Records from a dataset
┌──
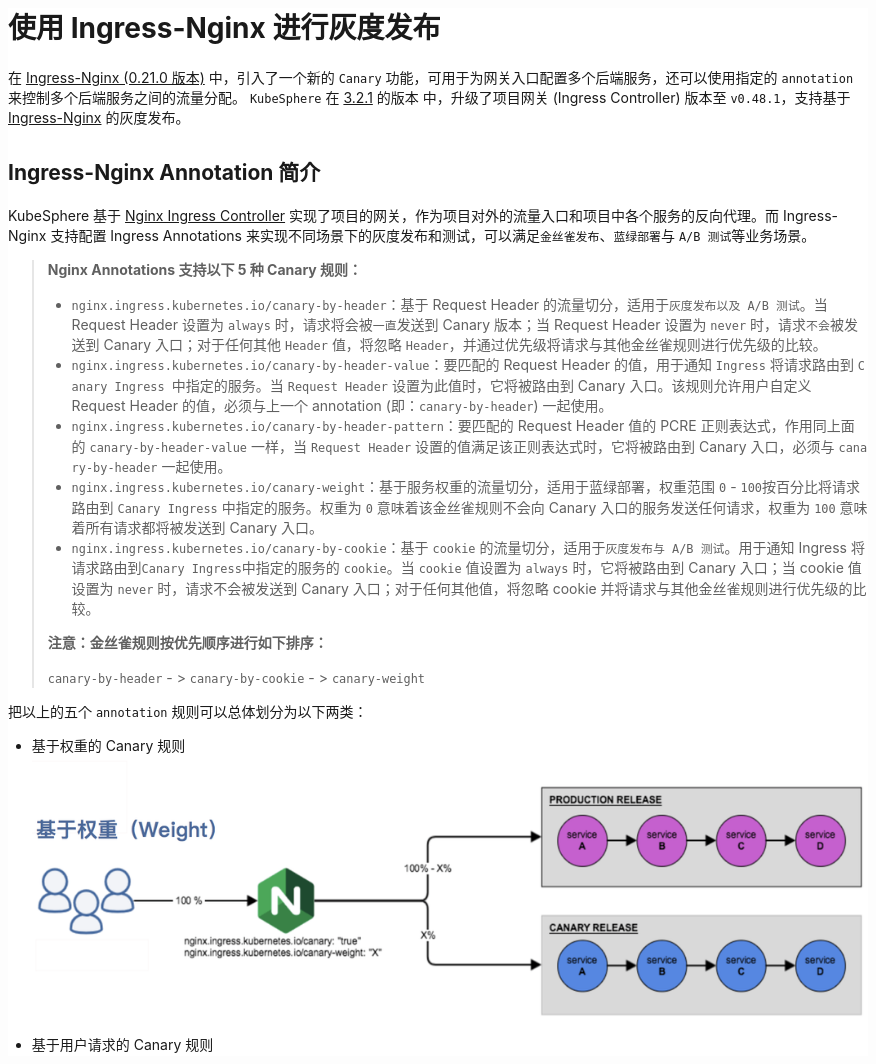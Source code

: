 # 使用 Ingress-Nginx 进行灰度发布
在 [Ingress-Nginx (0.21.0 版本)](https://github.com/kubernetes/ingress-nginx/releases/tag/nginx-0.21.0) 中，引入了一个新的 `Canary` 功能，可用于为网关入口配置多个后端服务，还可以使用指定的 `annotation` 来控制多个后端服务之间的流量分配。 `KubeSphere` 在 [3.2.1](https://kubesphere.io/zh/docs/) 的版本 中，升级了项目网关 (Ingress Controller) 版本至 `v0.48.1`，支持基于 [Ingress-Nginx](https://kubernetes.github.io/ingress-nginx/user-guide/nginx-configuration/annotations/#canary) 的灰度发布。

## Ingress-Nginx Annotation 简介
KubeSphere 基于 [Nginx Ingress Controller](https://github.com/kubernetes/ingress-nginx/#nginx-ingress-controller) 实现了项目的网关，作为项目对外的流量入口和项目中各个服务的反向代理。而 Ingress-Nginx 支持配置 Ingress Annotations 来实现不同场景下的灰度发布和测试，可以满足`金丝雀发布`、`蓝绿部署`与 `A/B 测试`等业务场景。

> **Nginx Annotations 支持以下 5 种 Canary 规则：**
> 
> - `nginx.ingress.kubernetes.io/canary-by-header`：基于 Request Header 的流量切分，适用于`灰度发布以及 A/B 测试`。当 Request Header 设置为 `always` 时，请求将会被`一直`发送到 Canary 版本；当 Request Header 设置为 `never` 时，请求`不会`被发送到 Canary 入口；对于任何其他 `Header` 值，将忽略 `Header`，并通过优先级将请求与其他金丝雀规则进行优先级的比较。
> - `nginx.ingress.kubernetes.io/canary-by-header-value`：要匹配的 Request Header 的值，用于通知 `Ingress` 将请求路由到 `Canary Ingress `中指定的服务。当 `Request Header` 设置为此值时，它将被路由到 Canary 入口。该规则允许用户自定义 Request Header 的值，必须与上一个 annotation (即：`canary-by-header`) 一起使用。
> - `nginx.ingress.kubernetes.io/canary-by-header-pattern`：要匹配的 Request Header 值的 PCRE 正则表达式，作用同上面的 `canary-by-header-value` 一样，当 `Request Header` 设置的值满足该正则表达式时，它将被路由到 Canary 入口，必须与 `canary-by-header` 一起使用。
> - `nginx.ingress.kubernetes.io/canary-weight`：基于服务权重的流量切分，适用于蓝绿部署，权重范围 `0` - `100`按百分比将请求路由到 `Canary Ingress` 中指定的服务。权重为 `0` 意味着该金丝雀规则不会向 Canary 入口的服务发送任何请求，权重为 `100` 意味着所有请求都将被发送到 Canary 入口。
> - `nginx.ingress.kubernetes.io/canary-by-cookie`：基于 `cookie` 的流量切分，适用于`灰度发布与 A/B 测试`。用于通知 Ingress 将请求路由到` Canary Ingress `中指定的服务的 `cookie`。当 `cookie` 值设置为 `always` 时，它将被路由到 Canary 入口；当 cookie 值设置为 `never` 时，请求不会被发送到 Canary 入口；对于任何其他值，将忽略 cookie 并将请求与其他金丝雀规则进行优先级的比较。
> 
> **注意：金丝雀规则按优先顺序进行如下排序：**
> 
> `canary-by-header` - > `canary-by-cookie` - > `canary-weight`

把以上的五个 `annotation` 规则可以总体划分为以下两类：
- 基于权重的 Canary 规则
![基于权重](28.png)
- 基于用户请求的 Canary 规则
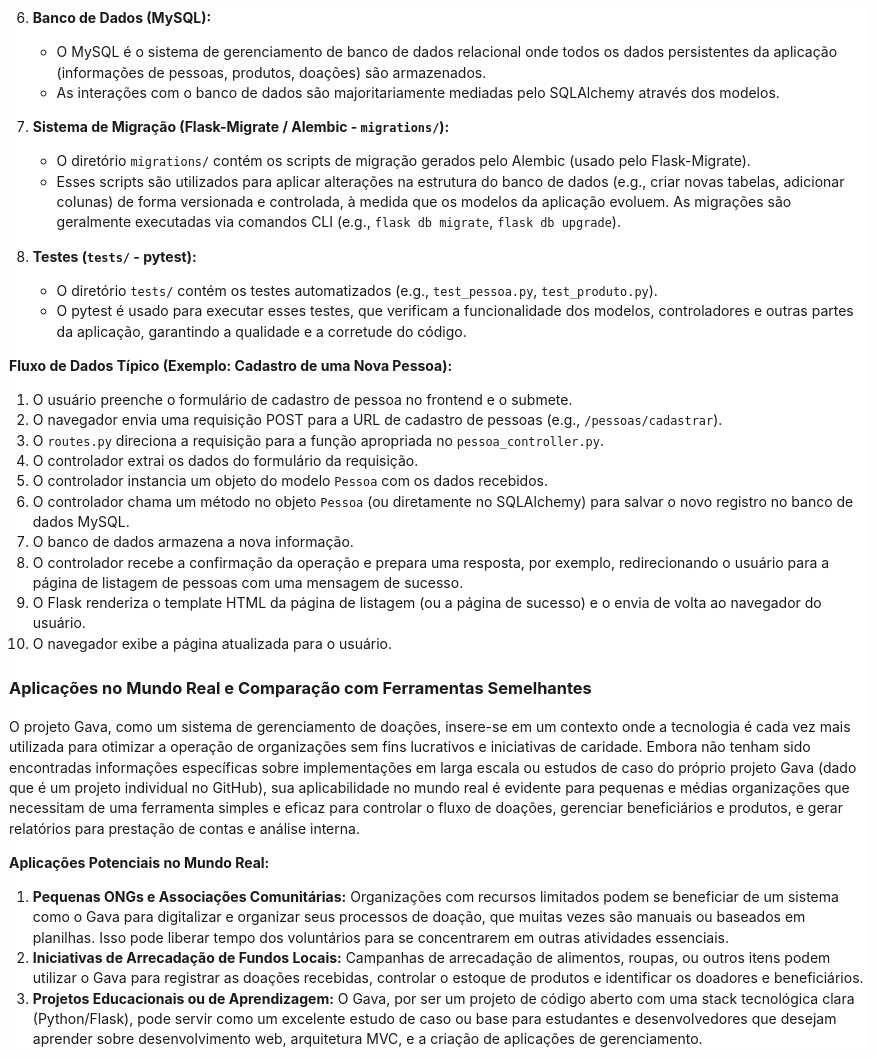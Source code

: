 6.  **Banco de Dados (MySQL):**
    *   O MySQL é o sistema de gerenciamento de banco de dados relacional onde todos os dados persistentes da aplicação (informações de pessoas, produtos, doações) são armazenados.
    *   As interações com o banco de dados são majoritariamente mediadas pelo SQLAlchemy através dos modelos.

7.  **Sistema de Migração (Flask-Migrate / Alembic - `migrations/`):**
    *   O diretório `migrations/` contém os scripts de migração gerados pelo Alembic (usado pelo Flask-Migrate).
    *   Esses scripts são utilizados para aplicar alterações na estrutura do banco de dados (e.g., criar novas tabelas, adicionar colunas) de forma versionada e controlada, à medida que os modelos da aplicação evoluem. As migrações são geralmente executadas via comandos CLI (e.g., `flask db migrate`, `flask db upgrade`).

8.  **Testes (`tests/` - pytest):**
    *   O diretório `tests/` contém os testes automatizados (e.g., `test_pessoa.py`, `test_produto.py`).
    *   O pytest é usado para executar esses testes, que verificam a funcionalidade dos modelos, controladores e outras partes da aplicação, garantindo a qualidade e a corretude do código.

**Fluxo de Dados Típico (Exemplo: Cadastro de uma Nova Pessoa):**

1.  O usuário preenche o formulário de cadastro de pessoa no frontend e o submete.
2.  O navegador envia uma requisição POST para a URL de cadastro de pessoas (e.g., `/pessoas/cadastrar`).
3.  O `routes.py` direciona a requisição para a função apropriada no `pessoa_controller.py`.
4.  O controlador extrai os dados do formulário da requisição.
5.  O controlador instancia um objeto do modelo `Pessoa` com os dados recebidos.
6.  O controlador chama um método no objeto `Pessoa` (ou diretamente no SQLAlchemy) para salvar o novo registro no banco de dados MySQL.
7.  O banco de dados armazena a nova informação.
8.  O controlador recebe a confirmação da operação e prepara uma resposta, por exemplo, redirecionando o usuário para a página de listagem de pessoas com uma mensagem de sucesso.
9.  O Flask renderiza o template HTML da página de listagem (ou a página de sucesso) e o envia de volta ao navegador do usuário.
10. O navegador exibe a página atualizada para o usuário.



### Aplicações no Mundo Real e Comparação com Ferramentas Semelhantes

O projeto Gava, como um sistema de gerenciamento de doações, insere-se em um contexto onde a tecnologia é cada vez mais utilizada para otimizar a operação de organizações sem fins lucrativos e iniciativas de caridade. Embora não tenham sido encontradas informações específicas sobre implementações em larga escala ou estudos de caso do próprio projeto Gava (dado que é um projeto individual no GitHub), sua aplicabilidade no mundo real é evidente para pequenas e médias organizações que necessitam de uma ferramenta simples e eficaz para controlar o fluxo de doações, gerenciar beneficiários e produtos, e gerar relatórios para prestação de contas e análise interna.

**Aplicações Potenciais no Mundo Real:**

1.  **Pequenas ONGs e Associações Comunitárias:** Organizações com recursos limitados podem se beneficiar de um sistema como o Gava para digitalizar e organizar seus processos de doação, que muitas vezes são manuais ou baseados em planilhas. Isso pode liberar tempo dos voluntários para se concentrarem em outras atividades essenciais.
2.  **Iniciativas de Arrecadação de Fundos Locais:** Campanhas de arrecadação de alimentos, roupas, ou outros itens podem utilizar o Gava para registrar as doações recebidas, controlar o estoque de produtos e identificar os doadores e beneficiários.
3.  **Projetos Educacionais ou de Aprendizagem:** O Gava, por ser um projeto de código aberto com uma stack tecnológica clara (Python/Flask), pode servir como um excelente estudo de caso ou base para estudantes e desenvolvedores que desejam aprender sobre desenvolvimento web, arquitetura MVC, e a criação de aplicações de gerenciamento.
└──
Problem:
Of the entries above, transcribe exactly those lines that fall between the line containing "os dados recebidos." and the line containing "### Aplicações no", together with those two lines.

Written answer:
5.  O controlador instancia um objeto do modelo `Pessoa` com os dados recebidos.
6.  O controlador chama um método no objeto `Pessoa` (ou diretamente no SQLAlchemy) para salvar o novo registro no banco de dados MySQL.
7.  O banco de dados armazena a nova informação.
8.  O controlador recebe a confirmação da operação e prepara uma resposta, por exemplo, redirecionando o usuário para a página de listagem de pessoas com uma mensagem de sucesso.
9.  O Flask renderiza o template HTML da página de listagem (ou a página de sucesso) e o envia de volta ao navegador do usuário.
10. O navegador exibe a página atualizada para o usuário.



### Aplicações no Mundo Real e Comparação com Ferramentas Semelhantes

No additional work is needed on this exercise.